Poets are also organizers and mutual aid practitioners–I think of the numerous events I’ve attended or have been a part of as a reader. I have so much love and respect for Haymarket Books–a radical, independent publisher based in Chicago–they offered multiple talks and readings on abolitionist teaching and anti-racism. I think about Kearny Street Workshop’s online programs curated and organized by Asian American poet-activists Michelle Lin and Kazumi Chin. I am excited for Inlandia Literary Laureate Rachelle Cruz, who is organizing a series of free online poetry and creative writing workshops for teens. I’ve followed and attended events created and led by literary spaces such as Split This Rock and the Asian American Writers’ Workshop who constantly uplift queer, nonbinary, and trans Black, Indigenous, and writers of color for social justice. Black poets and writers came together to create The 8:46 Literary Quilt: A Covering for George Floyd to write for, as Jamey Hatley declares, “a free people, a future people dancing on the ruins of what should have never have been and the new, true world becoming.
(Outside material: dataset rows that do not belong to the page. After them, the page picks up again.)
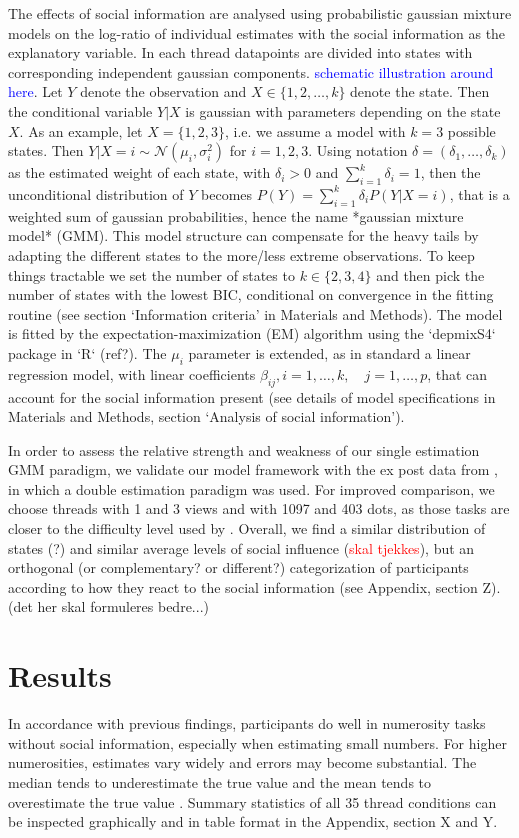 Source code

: \documentclass[9pt,twocolumn,twoside,lineno]{pnas-new}
\begin{document}
The effects of social information are analysed using probabilistic gaussian mixture models on the log-ratio of individual estimates with the social information as the explanatory variable. In each thread datapoints are divided into states with corresponding independent gaussian components. \textcolor{blue}{schematic illustration around here}. Let $Y$ denote the observation and $X\in\{1,2,\dots,k\}$ denote the state. Then the conditional variable $Y|X$ is gaussian with parameters depending on the state $X$. As an example, let $X=\{1,2,3\}$, i.e. we assume a model with $k=3$ possible states. Then $Y|X=i \sim \mathcal{N}(\mu_i,\sigma_i^2)$ for $i=1,2,3$. Using notation $\delta = (\delta_1,\dots,\delta_k)$ as the estimated weight of each state, with $\delta_i >0$ and $\sum_{i=1}^k\delta_i = 1$, then the unconditional distribution of $Y$ becomes $P(Y) = \sum_{i=1}^k \delta_i P(Y|X=i)$, that is a weighted sum of gaussian probabilities, hence the name *gaussian mixture model* (GMM). This model structure can compensate for the heavy tails by adapting the different states to the more/less extreme observations.  To keep things tractable we set the number of states to $k\in\{2,3,4\}$ and then pick the number of states with the lowest BIC, conditional on convergence in the fitting routine (see section `Information criteria' in Materials and Methods). The model is fitted by the expectation-maximization (EM) algorithm using the `depmixS4` package in `R` (ref?). The $\mu_i$ parameter is extended, as in standard a linear regression model, with linear coefficients $\beta_{ij}, i=1,\dots,k, \quad j=1,\dots,p$, that can account for the social information present (see details of model specifications in Materials and Methods, section `Analysis of social information').

In order to assess the relative strength and weakness of our single estimation GMM paradigm, we validate our model framework with the ex post data from \citet{jayles2017social}, in which a double estimation paradigm was used. For improved comparison, we choose threads with 1 and 3 views and with 1097 and 403 dots, as those tasks are closer to the difficulty level used by \citet{jayles2017social}. Overall, we find a similar distribution of states (?) and similar average levels of social influence (\textcolor{red}{skal tjekkes}), but an orthogonal (or complementary? or different?) categorization of participants according to how they react to the social information (see Appendix, section Z). (det her skal formuleres bedre...)

\section*{Results}
In accordance with previous findings, participants do well in numerosity tasks without social information, especially when estimating small numbers. For higher numerosities, estimates vary widely and errors may become substantial. The median tends to underestimate the true value and the mean tends to overestimate the true value \cite{indow1977scaling, izard2008calibrating, krueger1982single, krueger1984perceived, kao2018counteracting}. Summary statistics of all 35 thread conditions can be inspected graphically and in table format in the Appendix, section X and Y.
\end{document}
Now.” Keeping up with poets is keeping up with different parts of the world in real-time.

After seeing community platforms adapt and re-tool for virtual gatherings and publication, I know this to be true: Because of this power–because poetry is expression coupled with opinion and action to inspire, provoke, or move people–poetry is dangerous and enticing. Poetry is a heavyweight for its ability to transform. Poetry transmits ideas, possibilities, and it turns imaginations to wild, real things.

Writing and poetry have always pushed for a need for real change and liberation. Filipino American writer Carlos Bulosan once wrote, “There were centuries when writing was a crime punishable by death. There were times when intelligence was a serious crime…. remember how we became privileged to think and to speak and write.” Historically, education through writing and learning (or learning writing) was seen as a threat to control the status quo. When we write and read poems to educate, to speak to our ‘now,’ we change the narrative. We write our own narratives. Writers from communities of struggle, specifically, agonize and use words to build literacies and languages that see and include us. In poetry, we write ourselves into history and into the future.

Poems signify the times we live in. In Santa Clara County, young poet and regional winner of the Santa Clara County Library District Teen Poetry Contest, Sarah Mohammed of The Harker School in San José writes, “my home you / strip my rights like / thunder / splintering the aching / universe / my love for / you tastes like / softened copper like / tarnished loose pennies.” Though this poem is about anti-Muslim sentiments in India, it is entirely applicable to Black folks in the United States. Poems reflect and respond; poets connect their lives to the world. Poems can tether and bring us to each other; we can listen to others’ pain and imagine ones where it doesn’t exist.

The poems that stay with me on my bookshelf and in memory are the ones that shake up my understanding of the world. The poems I cling to and teach are the ones that inform and challenge me. Poetry is activism because, line by line, it contains the potential to ask difficult questions, to participate in literary spaces, to push past discomfort, and to build worlds where possibilities drive us. People say they are often moved, held, or taken by poems–and aren’t those actions the basis of activism? Poetry, this way, is a movement.

Janice Lobo Sapigao (she/her) is a daughter of immigrants from the Philippines. She is the author of two books of poetry, Microchips for Millions and Like a Solid to a Shadow. She was a VONA/Voices Fellow and was awarded a Manuel G. Flores Prize, PAWA Scholarship to the Kundiman Poetry Retreat. She is a poetry editor at Angel City Review, and co-founder of Sunday Jump in Los Angeles’s Historic Filipinotown. Her work has been published in various anthologies. She is the 2020–2021 Santa Clara County Poet Laureate.